Get all of your key stakeholders together thinking about your list goals and process before you go out and start building it. Stakeholders include your team as well as other teams impacted by your list building efforts. Include those who have built successful lists before, such as your list vendor or high level salespeople, to weigh in and provide insight. Make sure you’re on the same page about why you’re creating the list, including your goals. Know what you’re going to do with the list once it’s built. Determine the plan and big picture before you dive in.
Part of your methodology includes data standardization. This sets the standard for how your data is organized in your lists. For example, will your contact’s title be organized as VP of Marketing or VP, Marketing? This may seems like the same title, but to a CRM, it’s two different formats, and therefore, two different titles. Another example is California versus CA. A CRM does not recognize this as the same location. Therefore, before you get your list, and before you move it into your CRM or marketing automation for your outreach and campaign creation, you’ve got to have a plan for standardizing it.
Your list building strategy should also include your CRM from the start. These cannot be independent. As you are gathering and using the data, plan to push it into your system. Keep the two connected as much as possible.

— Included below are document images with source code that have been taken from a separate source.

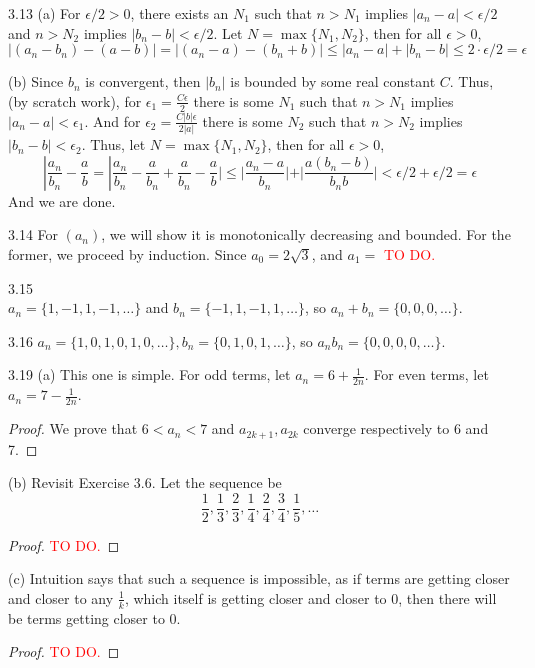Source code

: 3.13 (a) For $\epsilon/2>0$, there exists an $N_1$ such that $n>N_1$ implies $|a_n-a|<\epsilon/2$ and $n>N_2$ implies $|b_n-b|<\epsilon/2$. Let $N=\max\{N_1,N_2\}$, then for
all $\epsilon>0$, 
\[
    |(a_n-b_n)-(a-b)|
    =|(a_n-a)-(b_n + b)|
    \leq |a_n-a|+|b_n-b|
    \leq 2 \cdot \epsilon/2
    =\epsilon
    \]

(b) Since $b_n$ is convergent, then $|b_n|$ is bounded by some real constant $C$. Thus, (by scratch work),
for $\epsilon_1=\frac{C\epsilon}{2}$ there is some $N_1$ such that $n>N_1$ implies $|a_n-a|<\epsilon_1$. And for 
$\epsilon_2=\frac{C|b|\epsilon}{2|a|}$ there is some $N_2$ such that $n>N_2$ implies $|b_n-b|<\epsilon_2$. Thus,
let $N=\max\{N_1, N_2\}$, then for all $\epsilon > 0$,
\[
    |\frac{a_n}{b_n}-\frac{a}{b}=|\frac{a_n}{b_n}-\frac{a}{b_n}+\frac{a}{b_n}-\frac{a}{b}|
    \leq |\frac{a_n-a}{b_n}|+|\frac{a(b_n-b)}{b_n b}| < \epsilon/2+\epsilon/2=\epsilon
    \]
And we are done.

3.14 For $(a_n)$, we will show it is monotonically decreasing and bounded. For the former, we proceed by induction. 
Since $a_0=2\sqrt{3}$, and $a_1=$ \textcolor{red}{TO DO.}

3.15 
\\$a_n=\{1,-1,1,-1,\dots\}$ and $b_n=\{-1,1,-1,1,\dots\}$, so $a_n+b_n=\{0,0,0,\dots\}$.

3.16 $a_n=\{1,0,1,0,1,0,\dots\}, b_n=\{0,1,0,1,\dots\}$, so $a_n b_n=\{0,0,0,0,\dots\}$.

3.19 (a) This one is simple. For odd terms, let $a_n=6+\frac{1}{2n}$. For even terms, let $a_n=7-\frac{1}{2n}$. 
\begin{proof}
    We prove that $6<a_n<7$ and $a_{2k+1}, a_{2k}$ converge respectively to 6 and 7.
\end{proof}

(b) Revisit Exercise 3.6. Let the sequence be
\[
\frac{1}{2}, \frac{1}{3}, \frac{2}{3}, \frac{1}{4}, \frac{2}{4}, \frac{3}{4}, \frac{1}{5}, \dots    
\]

\begin{proof}
    \textcolor{red}{TO DO.}
\end{proof}

(c) Intuition says that such a sequence is impossible, as if terms are getting closer and closer to any $\frac{1}{k}$, which itself is getting closer and closer to 0, then there will be terms getting closer to 0. 

\begin{proof}
    \textcolor{red}{TO DO.}
\end{proof}

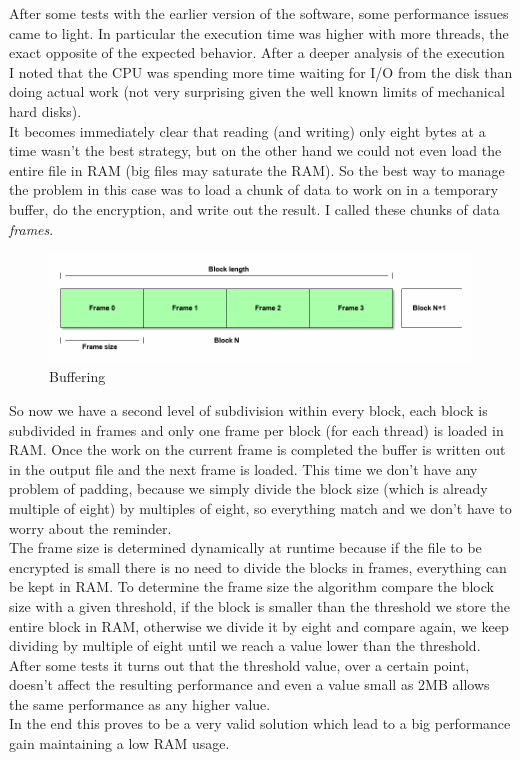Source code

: After some tests with the earlier version of the software, some performance issues came to light. In particular the execution time was higher with more threads, the exact opposite of the expected behavior. After a deeper analysis of the execution I noted that the CPU was spending more time waiting for I/O from the disk than doing actual work (not very surprising given the well known limits of mechanical hard disks).\\
It becomes immediately clear that reading (and writing) only eight bytes at a time wasn't the best strategy, but on the other hand we could not even load the entire file in RAM (big files may saturate the RAM). So the best way to manage the problem in this case was to load a chunk of data to work on in a temporary buffer, do the encryption, and write out the result. I called these chunks of data \emph{frames}.

\begin{figure}[H]
\centering
\includegraphics[scale = 0.4]{./Pictures/buffering} %
\caption{Buffering}
\label{fig:buffering}
\end{figure}

So now we have a second level of subdivision within every block, each block is subdivided in frames and only one frame per block (for each thread) is loaded in RAM. Once the work on the current frame is completed the buffer is written out in the output file and the next frame is loaded. This time we don't have any problem of padding, because we simply divide the block size (which is already multiple of eight) by multiples of eight, so everything match and we don't have to worry about the reminder.\\
The frame size is determined dynamically at runtime because if the file to be encrypted is small there is no need to divide the blocks in frames, everything can be kept in RAM. To determine the frame size the algorithm compare the block size with a given threshold, if the block is smaller than the threshold we store the entire block in RAM, otherwise we divide it by eight and compare again, we keep dividing by multiple of eight until we reach a value lower than the threshold.\\
After some tests it turns out that the threshold value, over a certain point, doesn't affect the resulting performance and even a value small as 2MB allows the same performance as any higher value.\\
In the end this proves to be a very valid solution which lead to a big performance gain maintaining a low RAM usage.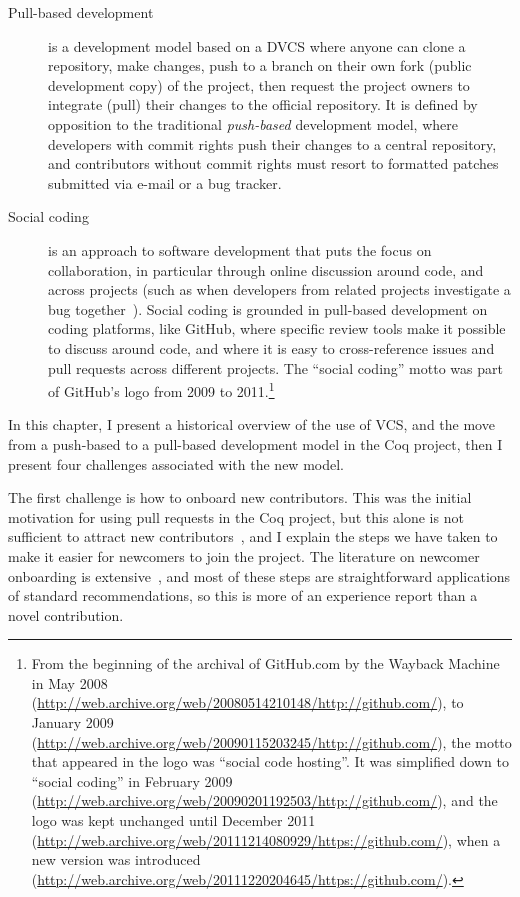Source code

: \begin{description}
	\item[Pull-based development] is a development model based on a DVCS where anyone can clone a repository, make changes, push to a branch on their own fork (public development copy) of the project, then request the project owners to integrate (pull) their changes to the official repository.
	It is defined by opposition to the traditional \emph{push-based} development model, where developers with commit rights push their changes to a central repository, and contributors without commit rights must resort to formatted patches submitted via e-mail or a bug tracker.
	\item[Social coding] is an approach to software development that puts the focus on collaboration, in particular through online discussion around code, and across projects (such as when developers from related projects investigate a bug together~\cite{ma2017developers}). Social coding is grounded in pull-based development on coding platforms, like GitHub, where specific review tools make it possible to discuss around code, and where it is easy to cross-reference issues and pull requests across different projects. The ``social coding'' motto was part of GitHub's logo from 2009 to 2011.\footnote{
		From the beginning of the archival of GitHub.com by the Wayback Machine~\cite{waybackmachine} in May 2008 (\url{http://web.archive.org/web/20080514210148/http://github.com/}), to January 2009 (\url{http://web.archive.org/web/20090115203245/http://github.com/}), the motto that appeared in the logo was ``social code hosting''. It was simplified down to ``social coding'' in February 2009 (\url{http://web.archive.org/web/20090201192503/http://github.com/}), and the logo was kept unchanged until December 2011 (\url{http://web.archive.org/web/20111214080929/https://github.com/}), when a new version was introduced (\url{http://web.archive.org/web/20111220204645/https://github.com/}).
	}
\end{description}

In this chapter, I present a historical overview of the use of VCS, and the move from a push-based to a pull-based development model in the Coq project, then I present four challenges associated with the new model.

The first challenge is how to onboard new contributors.
This was the initial motivation for using pull requests in the Coq project, but this alone is not sufficient to attract new contributors~\cite{dias2016does}, and I explain the steps we have taken to make it easier for newcomers to join the project.
The literature on newcomer onboarding is extensive~\cite{STEINMACHER201567}, and most of these steps are straightforward applications of standard recommendations, so this is more of an experience report than a novel contribution.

Not only is it important to have your CRM, such as Salesforce, full of your new list data for outreach and tracking purposes, but it’s also important to check against existing contacts. If you’re buying a list and half of those contacts are already in Salesforce, you’re wasting your money on the list. This is considered a duplicate. A strong list vendor and/or integration with your CRM will detect the duplicate, and give you the option to view both records — old and new — side by side. Then, you can merge the existing record and new record resulting in a single, updated record. No longer are you paying for the same contact data twice.
Take these strategies with you on your next marketing journey, and the future of list building will be bright.
Amanda Nelson is Director of Marketing at RingLead where she leads the content marketing strategy and execution. She has spent the last three years in content marketing and community management at salesforce.com and Radian6, and has a background in account management for interactive and full service advertising agencies. Follow her on Twitter at @amandalnelson.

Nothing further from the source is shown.